Featuring selections from this duo's concerts in Italy, the Netherlands and the USA from the late '90s, this 67-minute CD offers a superb dose of ethereal ambience riddled with acoustic atmospherics and environmental airs.

In addition to analog and digital synthesizers and samplers, this music employs various acoustic and ethnic percussives along with classical and primitive woodwinds and live processed voices. Also utilized are such curiosities as hybrid grooves, primordial magma and "brain rattle."

Expect ambience in the extreme with these live performances. Deep drones mixing with breathy atmospheres in an aerial spiral of languid auralscapes. Echoing aspects of nature blending with eerie electronics. Haunting evocations of misty realms drenched in vaporous ghost-fire. Unperceived conversations between stones of ancient origin.

Expect some of these sublime performances to evolve rhythmic qualities, reminiscent of tribal ceremonies located just over the next hill. While other tracks display more delicate attributes, with textural dreampipes and processed flutes. Regardless of its substance, this ethereal music creeps without fail from a quiet whisper to voluminous inflation.

The CD's final track "Divine Innermission" blends performance elements and studio recordings for a subliminally more demonstrative 12 minutes of aerial waves, intricate rhythmics and the gentle throb of a fretless bass.

Want more? Check out the multimedia release "Circles & Artifacts" (CDROM on Contemporary Harmonic) which features the photography of Martina Verhoeven (Obmana's wife), the poetry of Linda Kohanov and 60 minutes of hauntingly evocative music by Roach and Obmana.

Interested parties are encouraged to learn more about the works of Steve Roach and Vidna Obmana at their individual Web sites.

Obmana will be performing concerts in the USA in November 2000. Consult this site for data.


TANGERINE DREAM: The Seven Letters from Tibet (CD on Tangerine Dream International)
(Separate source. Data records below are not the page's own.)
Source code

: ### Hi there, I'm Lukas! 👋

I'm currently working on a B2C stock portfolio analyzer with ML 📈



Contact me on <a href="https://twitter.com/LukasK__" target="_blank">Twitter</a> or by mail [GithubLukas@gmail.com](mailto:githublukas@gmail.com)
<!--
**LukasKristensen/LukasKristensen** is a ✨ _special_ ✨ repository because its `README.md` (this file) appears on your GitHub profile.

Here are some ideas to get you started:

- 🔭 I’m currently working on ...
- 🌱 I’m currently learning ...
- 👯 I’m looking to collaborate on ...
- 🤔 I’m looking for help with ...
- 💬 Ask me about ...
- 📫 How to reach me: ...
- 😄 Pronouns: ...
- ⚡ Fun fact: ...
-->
After the recent almost quasi-techno edge displayed by Tangerine Dream during its last few releases, the sedateness of this CD comes as a refreshing deviation.

Tangerine Dream's trademark electronics are tempered here by delicate lutes, various eastern instruments, and heavenly aspects. There has always been a notably flutish quality to the band's keyboards, and this attribute is used to admirable effect in these compositions. Other, deeply resonant synthesizer tones sweep through intangible valleys cradled between colorful mountains that pierce the stratosphere with regal calm. When percussive elements do appear, they are fragile and unassuming, contributing subtle hints of tempo to the music.

As the melodies roam from ambient airs to softly emotional structures, things never quite get minimal, with glistening textures arranged in beatific configurations of particularly melodious distinction. A sense of reverent grandeur permeates the flow, imbuing each chord with subtle power.

Surprisingly, this 49-minute release possesses far more new age sensibilities than ever worn by Tangerine Dream's music. The mystical qualities of these songs balance tenderness with majesty, and classical overtones with modern electronica.

The concept defining this music is the principle that the primal substance of the universe is sevenfold, with each incidence and theory being divided into seven degrees of manifestation.